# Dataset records
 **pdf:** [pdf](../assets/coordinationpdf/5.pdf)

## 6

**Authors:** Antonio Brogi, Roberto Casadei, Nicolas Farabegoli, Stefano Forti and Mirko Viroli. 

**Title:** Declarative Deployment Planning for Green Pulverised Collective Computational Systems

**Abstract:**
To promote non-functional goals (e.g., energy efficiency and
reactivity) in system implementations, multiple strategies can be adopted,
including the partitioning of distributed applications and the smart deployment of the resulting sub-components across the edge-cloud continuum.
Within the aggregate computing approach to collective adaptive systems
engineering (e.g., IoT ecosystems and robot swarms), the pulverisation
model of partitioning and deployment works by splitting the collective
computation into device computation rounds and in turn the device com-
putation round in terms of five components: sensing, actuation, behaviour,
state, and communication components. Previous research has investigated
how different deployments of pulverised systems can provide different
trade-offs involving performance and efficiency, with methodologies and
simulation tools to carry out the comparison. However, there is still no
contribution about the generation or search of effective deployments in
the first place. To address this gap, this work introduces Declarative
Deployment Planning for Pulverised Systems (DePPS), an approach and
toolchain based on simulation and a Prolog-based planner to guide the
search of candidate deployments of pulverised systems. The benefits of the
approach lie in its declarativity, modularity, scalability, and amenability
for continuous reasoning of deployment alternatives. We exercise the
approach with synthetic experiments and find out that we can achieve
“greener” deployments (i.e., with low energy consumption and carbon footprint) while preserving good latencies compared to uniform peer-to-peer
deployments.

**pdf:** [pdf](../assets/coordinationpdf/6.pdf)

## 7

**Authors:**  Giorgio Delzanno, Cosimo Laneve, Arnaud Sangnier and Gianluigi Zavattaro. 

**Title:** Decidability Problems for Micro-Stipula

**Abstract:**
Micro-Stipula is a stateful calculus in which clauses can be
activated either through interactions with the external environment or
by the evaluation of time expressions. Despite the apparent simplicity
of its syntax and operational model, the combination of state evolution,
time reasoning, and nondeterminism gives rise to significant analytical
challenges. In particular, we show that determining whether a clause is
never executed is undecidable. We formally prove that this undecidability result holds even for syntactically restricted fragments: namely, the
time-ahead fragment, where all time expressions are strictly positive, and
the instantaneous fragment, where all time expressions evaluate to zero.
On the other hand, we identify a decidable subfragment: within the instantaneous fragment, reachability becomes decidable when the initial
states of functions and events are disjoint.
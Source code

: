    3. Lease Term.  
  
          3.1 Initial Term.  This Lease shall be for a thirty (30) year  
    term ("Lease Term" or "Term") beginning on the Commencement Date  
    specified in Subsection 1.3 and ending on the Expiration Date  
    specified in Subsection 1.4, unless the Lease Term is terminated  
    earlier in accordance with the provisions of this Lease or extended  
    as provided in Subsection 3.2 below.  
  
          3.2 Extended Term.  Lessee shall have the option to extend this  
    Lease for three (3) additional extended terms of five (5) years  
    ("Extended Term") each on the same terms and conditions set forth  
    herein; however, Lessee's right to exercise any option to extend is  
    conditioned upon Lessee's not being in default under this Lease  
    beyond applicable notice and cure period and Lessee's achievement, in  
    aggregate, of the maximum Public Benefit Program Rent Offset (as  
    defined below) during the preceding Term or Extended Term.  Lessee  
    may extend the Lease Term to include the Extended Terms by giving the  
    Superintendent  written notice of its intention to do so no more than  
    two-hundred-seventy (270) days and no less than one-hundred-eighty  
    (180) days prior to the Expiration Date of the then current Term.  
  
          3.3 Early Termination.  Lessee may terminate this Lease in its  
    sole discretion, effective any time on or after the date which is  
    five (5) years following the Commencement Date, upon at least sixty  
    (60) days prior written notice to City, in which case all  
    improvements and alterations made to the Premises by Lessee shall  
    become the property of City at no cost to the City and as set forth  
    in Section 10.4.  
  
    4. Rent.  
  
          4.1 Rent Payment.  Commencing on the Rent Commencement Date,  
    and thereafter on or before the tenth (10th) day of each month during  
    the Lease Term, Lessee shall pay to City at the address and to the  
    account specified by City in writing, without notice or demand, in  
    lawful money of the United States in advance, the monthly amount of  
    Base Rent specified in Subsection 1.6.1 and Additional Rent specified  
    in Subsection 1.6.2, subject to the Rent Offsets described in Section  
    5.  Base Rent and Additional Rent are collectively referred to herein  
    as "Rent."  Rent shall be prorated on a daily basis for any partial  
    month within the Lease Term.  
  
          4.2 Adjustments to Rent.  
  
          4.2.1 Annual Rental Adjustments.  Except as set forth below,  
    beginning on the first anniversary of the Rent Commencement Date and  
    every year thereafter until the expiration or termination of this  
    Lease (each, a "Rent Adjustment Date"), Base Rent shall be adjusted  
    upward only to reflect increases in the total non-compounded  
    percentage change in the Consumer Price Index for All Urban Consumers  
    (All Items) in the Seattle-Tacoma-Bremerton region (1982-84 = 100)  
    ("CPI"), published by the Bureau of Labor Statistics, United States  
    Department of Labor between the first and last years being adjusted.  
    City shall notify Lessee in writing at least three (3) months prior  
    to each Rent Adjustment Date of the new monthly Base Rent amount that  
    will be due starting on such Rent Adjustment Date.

# WORK ITEM
An exact copy of the lines above between the line holding "states of functions and events are disjoint." and the line holding "specified in Subsection 1.3", inclusive, is the whole answer.

# RESPONSE TO THIS EXERCISE
states of functions and events are disjoint.
Source code

:    3. Lease Term.  
  
          3.1 Initial Term.  This Lease shall be for a thirty (30) year  
    term ("Lease Term" or "Term") beginning on the Commencement Date  
    specified in Subsection 1.3 and ending on the Expiration Date  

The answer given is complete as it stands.